* _WHAT IS BEING ASKED_: Your output should reproduce each entry exactly, with none of its pictures.

* _MATERIAL SHOWN_:
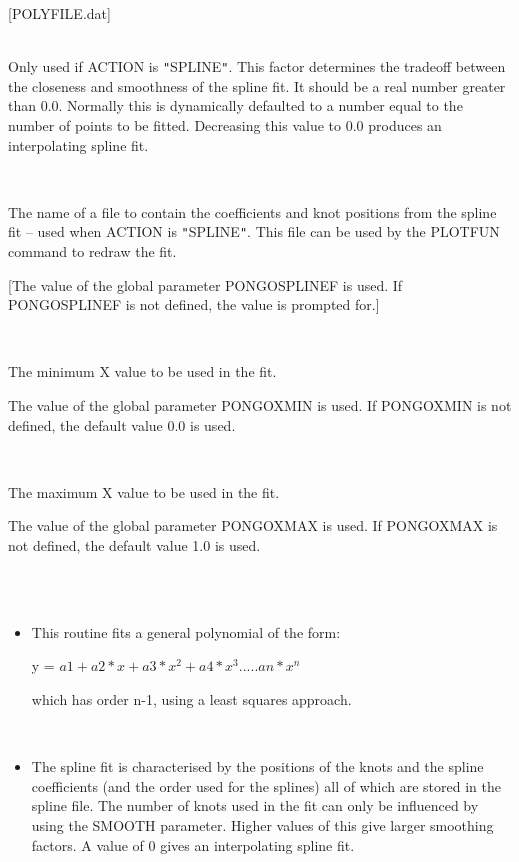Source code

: \documentclass[twoside,11pt]{article}
\renewcommand{\_}{\texttt{\symbol{95}}}
\newcommand{\sstsubsection}[1]{ \item[{#1}] \mbox{} \\}
\newcommand{\sstnotes}[1]{\item[Notes:] \mbox{} \\[1.3ex] #1}
\newcommand{\sstitemlist}[1]{
  \mbox{} \\
  \vspace{-3.5ex}
  \begin{itemize}
     #1
  \end{itemize}
}
\newcommand{\sstitem}{\item}
\newcommand{\sstsubsection}[1]{\item[{#1}]}
\newcommand{\sstnotes}[1]{\item[Notes:] #1 }
\newcommand{\sstitemlist}[1]{
      \begin{itemize}
         #1
      \end{itemize}
      \\
   }
\newcommand{\sstitem}{\item}
\begin{document}
{{{         [POLYFILE.dat]
      }
      \sstsubsection{
         SMOOTH = \_REAL (Read)
      }{
         Only used if ACTION is {\tt "}SPLINE{\tt "}. This factor determines the
         tradeoff between the closeness and smoothness of the spline
         fit. It should be a real number greater than 0.0. Normally this
         is dynamically defaulted to a number equal to the number of
         points to be fitted. Decreasing this value to 0.0 produces an
         interpolating spline fit.
      }
      \sstsubsection{
         SPLINEFILE = \_CHAR (Read)
      }{
         The name of a file to contain the coefficients and knot
         positions from the spline fit -- used when ACTION is
         {\tt "}SPLINE{\tt "}. This file can be used by the PLOTFUN command to
         redraw the fit.

         [The value of the global parameter PONGO\_SPLINEF is used. If
         PONGO\_SPLINEF is not defined, the value is prompted for.]
      }
      \sstsubsection{
         XMIN = \_REAL (Read)
      }{
         The minimum X value to be used in the fit.

         The value of the global parameter PONGO\_XMIN is used. If
         PONGO\_XMIN is not defined, the default value 0.0 is used.
      }
      \sstsubsection{
         XMAX = \_REAL (Read)
      }{
         The maximum X value to be used in the fit.

         The value of the global parameter PONGO\_XMAX is used. If
         PONGO\_XMAX is not defined, the default value 1.0 is used.
      }
   }
\newpage
   \sstnotes{
      \sstitemlist{

         \sstitem
         This routine fits a general polynomial of the form:

            y = $a1 + a2*x + a3*x^{2} + a4*x^{3} ..... an*x^{n}$

         which has order n-1, using a least squares approach.
      }

      \sstitemlist{

         \sstitem
         The spline fit is characterised by the positions of the knots and
         the spline coefficients (and the order used for the splines) all
         of which are stored in the spline file. The number of knots used
         in the fit can only be influenced by using the SMOOTH
         parameter. Higher values of this give larger smoothing factors. A
         value of 0 gives an interpolating spline fit.
      }
   }
}
\end{document}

* _SOLUTION TO THE EXERCISE_:
Source code

: \documentclass[twoside,11pt]{article}
\renewcommand{\_}{\texttt{\symbol{95}}}
\newcommand{\sstsubsection}[1]{ \item[{#1}] \mbox{} \\}
\newcommand{\sstnotes}[1]{\item[Notes:] \mbox{} \\[1.3ex] #1}
\newcommand{\sstitemlist}[1]{
  \mbox{} \\
  \vspace{-3.5ex}
  \begin{itemize}
     #1
  \end{itemize}
}
\newcommand{\sstitem}{\item}
\newcommand{\sstsubsection}[1]{\item[{#1}]}
\newcommand{\sstnotes}[1]{\item[Notes:] #1 }
\newcommand{\sstitemlist}[1]{
      \begin{itemize}
         #1
      \end{itemize}
      \\
   }
\newcommand{\sstitem}{\item}
\begin{document}
{{{         [POLYFILE.dat]
      }
      \sstsubsection{
         SMOOTH = \_REAL (Read)
      }{
         Only used if ACTION is {\tt "}SPLINE{\tt "}. This factor determines the
         tradeoff between the closeness and smoothness of the spline
         fit. It should be a real number greater than 0.0. Normally this
         is dynamically defaulted to a number equal to the number of
         points to be fitted. Decreasing this value to 0.0 produces an
         interpolating spline fit.
      }
      \sstsubsection{
         SPLINEFILE = \_CHAR (Read)
      }{
         The name of a file to contain the coefficients and knot
         positions from the spline fit -- used when ACTION is
         {\tt "}SPLINE{\tt "}. This file can be used by the PLOTFUN command to
         redraw the fit.

         [The value of the global parameter PONGO\_SPLINEF is used. If
         PONGO\_SPLINEF is not defined, the value is prompted for.]
      }
      \sstsubsection{
         XMIN = \_REAL (Read)
      }{
         The minimum X value to be used in the fit.

         The value of the global parameter PONGO\_XMIN is used. If
         PONGO\_XMIN is not defined, the default value 0.0 is used.
      }
      \sstsubsection{
         XMAX = \_REAL (Read)
      }{
         The maximum X value to be used in the fit.

         The value of the global parameter PONGO\_XMAX is used. If
         PONGO\_XMAX is not defined, the default value 1.0 is used.
      }
   }
\newpage
   \sstnotes{
      \sstitemlist{

         \sstitem
         This routine fits a general polynomial of the form:

            y = $a1 + a2*x + a3*x^{2} + a4*x^{3} ..... an*x^{n}$

         which has order n-1, using a least squares approach.
      }

      \sstitemlist{

         \sstitem
         The spline fit is characterised by the positions of the knots and
         the spline coefficients (and the order used for the splines) all
         of which are stored in the spline file. The number of knots used
         in the fit can only be influenced by using the SMOOTH
         parameter. Higher values of this give larger smoothing factors. A
         value of 0 gives an interpolating spline fit.
      }
   }
}
\end{document}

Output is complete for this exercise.